Visceral pain reflex after pretreatment with capsaicin and morphine

Abstract
Distension of the proximal jejunum by increasing the intraluminal pressure for short time periods causes a reflex response in blood pressure of anaesthetized rats which correlates with the magnitude of distension. The blood pressure response consists of a short initial rise followed by a marked decrease for the time of distension. The absence of the depressor response in capsaicin desensitized rats indicates its mediation by C fibre afferents. These afferents are located within the periarterial mesenteric nerves. The depressor response was also elicited by stimulation of these nerves and abolished by local application of percain or capsaicin onto the mesenteric stalk.

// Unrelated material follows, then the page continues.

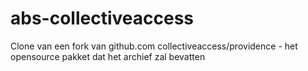 # abs-collectiveaccess
Clone van een fork van github.com collectiveaccess/providence - het opensource pakket dat het archief zal bevatten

Vagal afferents were not involved in this depressor response as shown by bilateral vagotomy or by afferent vagus stimulation. The depressor response is absent in spinal rats. Therefore, the location of the reflex centre is assumed to be supraspinal. Because it is augmented by naloxone and abolished by morphine in a naloxone reversible way it is regarded as a nociceptive reflex response. The efferent side of the depressor response is unknown; cholinergic and α-adrenergic activation were excluded. The initial pressor response to intestinal distension or to afferent periaterial mesenteric nerve stimulation persists in capsaicin desensitized rats excluding the involvement of C fibre afferents and in spinal rats indicating that the reflex centre is within the spinal cord. It is not diminished by morphine and therefore not a nociceptive response. Its inhibition by phentolamine suggests an α-adrenergic spinal response to intestinal distension. In control rats the pressor response is greatly overlapped by the much more pronounced depressor response.